* TASK DIRECTIONS
Nothing below is to be printed except the lines between the line holding "hahah fuck it...." and the line holding "- what does", inclusive, each exactly as it appears.

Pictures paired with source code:

Start of Block

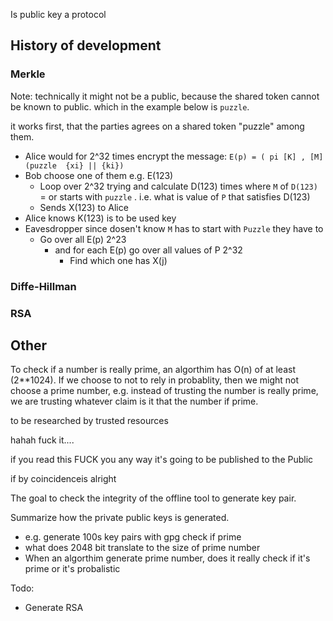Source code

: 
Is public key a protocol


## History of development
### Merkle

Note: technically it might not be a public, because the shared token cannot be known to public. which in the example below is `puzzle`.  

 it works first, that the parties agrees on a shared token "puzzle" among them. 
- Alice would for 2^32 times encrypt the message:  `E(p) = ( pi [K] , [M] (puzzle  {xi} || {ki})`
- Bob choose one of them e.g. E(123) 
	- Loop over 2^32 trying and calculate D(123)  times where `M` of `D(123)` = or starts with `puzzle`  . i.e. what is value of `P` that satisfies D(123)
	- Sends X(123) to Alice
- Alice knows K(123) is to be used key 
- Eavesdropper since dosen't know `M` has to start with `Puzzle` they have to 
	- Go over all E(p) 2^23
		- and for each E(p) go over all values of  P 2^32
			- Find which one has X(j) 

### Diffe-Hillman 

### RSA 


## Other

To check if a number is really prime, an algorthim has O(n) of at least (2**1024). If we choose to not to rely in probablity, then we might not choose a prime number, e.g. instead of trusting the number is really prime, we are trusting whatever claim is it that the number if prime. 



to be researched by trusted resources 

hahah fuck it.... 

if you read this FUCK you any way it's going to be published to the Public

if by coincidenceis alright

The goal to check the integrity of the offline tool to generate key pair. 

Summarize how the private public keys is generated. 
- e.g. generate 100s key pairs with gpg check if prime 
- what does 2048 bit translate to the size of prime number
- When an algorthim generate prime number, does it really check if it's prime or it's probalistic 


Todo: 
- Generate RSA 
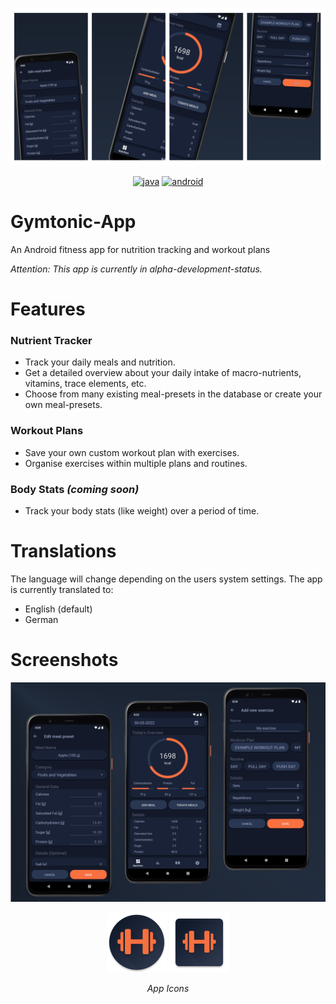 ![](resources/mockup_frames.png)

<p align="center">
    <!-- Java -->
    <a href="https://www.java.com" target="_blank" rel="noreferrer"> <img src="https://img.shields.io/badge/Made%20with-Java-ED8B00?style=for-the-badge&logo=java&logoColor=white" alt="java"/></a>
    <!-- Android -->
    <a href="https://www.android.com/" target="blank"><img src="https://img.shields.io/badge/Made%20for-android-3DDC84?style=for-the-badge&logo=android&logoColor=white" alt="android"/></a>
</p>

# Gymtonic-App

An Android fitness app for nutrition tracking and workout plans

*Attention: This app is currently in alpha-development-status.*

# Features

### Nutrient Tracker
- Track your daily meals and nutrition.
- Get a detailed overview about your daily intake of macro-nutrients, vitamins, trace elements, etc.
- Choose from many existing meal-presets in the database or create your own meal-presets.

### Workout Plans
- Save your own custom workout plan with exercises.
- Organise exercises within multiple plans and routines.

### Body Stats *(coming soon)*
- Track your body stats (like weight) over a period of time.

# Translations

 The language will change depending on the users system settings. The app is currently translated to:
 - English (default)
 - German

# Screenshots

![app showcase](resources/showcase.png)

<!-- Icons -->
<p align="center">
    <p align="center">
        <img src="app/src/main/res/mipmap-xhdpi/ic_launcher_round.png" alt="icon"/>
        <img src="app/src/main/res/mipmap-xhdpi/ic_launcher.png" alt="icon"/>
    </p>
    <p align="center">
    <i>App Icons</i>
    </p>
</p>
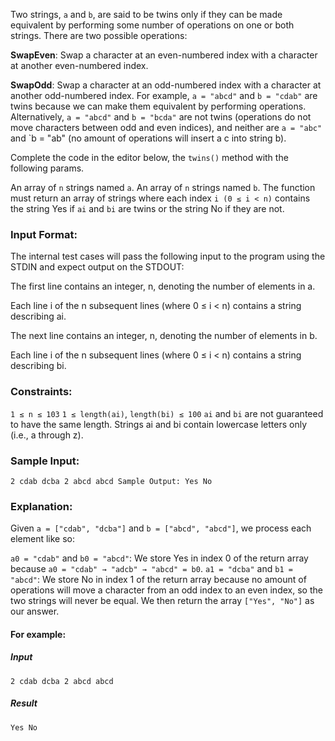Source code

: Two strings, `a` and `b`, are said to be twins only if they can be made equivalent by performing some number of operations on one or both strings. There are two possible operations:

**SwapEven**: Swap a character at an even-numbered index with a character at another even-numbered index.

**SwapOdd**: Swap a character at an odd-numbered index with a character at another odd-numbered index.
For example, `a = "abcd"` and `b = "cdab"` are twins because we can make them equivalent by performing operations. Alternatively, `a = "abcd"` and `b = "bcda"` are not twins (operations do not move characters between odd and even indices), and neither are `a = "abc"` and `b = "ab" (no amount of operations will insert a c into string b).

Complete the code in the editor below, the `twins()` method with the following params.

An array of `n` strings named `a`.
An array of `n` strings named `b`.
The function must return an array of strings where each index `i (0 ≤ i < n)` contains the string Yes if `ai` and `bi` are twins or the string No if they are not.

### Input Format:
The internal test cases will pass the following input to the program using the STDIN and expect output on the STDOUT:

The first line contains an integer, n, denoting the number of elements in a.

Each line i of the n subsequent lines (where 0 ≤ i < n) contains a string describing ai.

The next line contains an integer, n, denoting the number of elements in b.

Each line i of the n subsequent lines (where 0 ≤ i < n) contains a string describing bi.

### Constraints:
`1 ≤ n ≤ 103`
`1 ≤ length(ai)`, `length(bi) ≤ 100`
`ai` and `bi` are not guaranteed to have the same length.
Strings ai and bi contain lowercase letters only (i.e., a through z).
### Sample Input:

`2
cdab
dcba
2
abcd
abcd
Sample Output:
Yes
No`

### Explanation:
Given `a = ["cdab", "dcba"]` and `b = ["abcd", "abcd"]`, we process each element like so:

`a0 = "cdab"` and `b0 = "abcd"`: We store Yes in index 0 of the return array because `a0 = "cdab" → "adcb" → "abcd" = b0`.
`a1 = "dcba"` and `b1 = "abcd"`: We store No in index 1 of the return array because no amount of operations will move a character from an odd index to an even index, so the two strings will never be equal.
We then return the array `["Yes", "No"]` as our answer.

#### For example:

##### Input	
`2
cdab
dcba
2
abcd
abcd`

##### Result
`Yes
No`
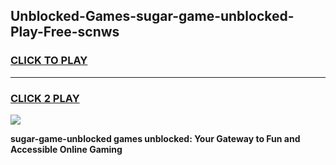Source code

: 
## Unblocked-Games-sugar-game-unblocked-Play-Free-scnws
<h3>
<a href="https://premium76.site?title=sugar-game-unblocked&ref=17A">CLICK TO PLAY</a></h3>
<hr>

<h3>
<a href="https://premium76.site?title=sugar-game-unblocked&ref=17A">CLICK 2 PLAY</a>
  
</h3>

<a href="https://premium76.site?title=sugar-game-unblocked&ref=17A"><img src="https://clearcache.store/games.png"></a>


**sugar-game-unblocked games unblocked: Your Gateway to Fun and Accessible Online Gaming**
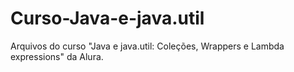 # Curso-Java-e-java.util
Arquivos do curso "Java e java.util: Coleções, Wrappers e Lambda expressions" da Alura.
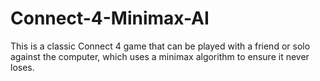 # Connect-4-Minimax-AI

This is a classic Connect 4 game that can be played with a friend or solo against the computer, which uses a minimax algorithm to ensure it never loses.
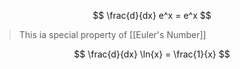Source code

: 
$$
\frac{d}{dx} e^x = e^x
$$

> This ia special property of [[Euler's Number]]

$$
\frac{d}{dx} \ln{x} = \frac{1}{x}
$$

End of Block

* OUTPUT BELOW
hahah fuck it.... 

if you read this FUCK you any way it's going to be published to the Public

if by coincidenceis alright

The goal to check the integrity of the offline tool to generate key pair. 

Summarize how the private public keys is generated. 
- e.g. generate 100s key pairs with gpg check if prime 
- what does 2048 bit translate to the size of prime number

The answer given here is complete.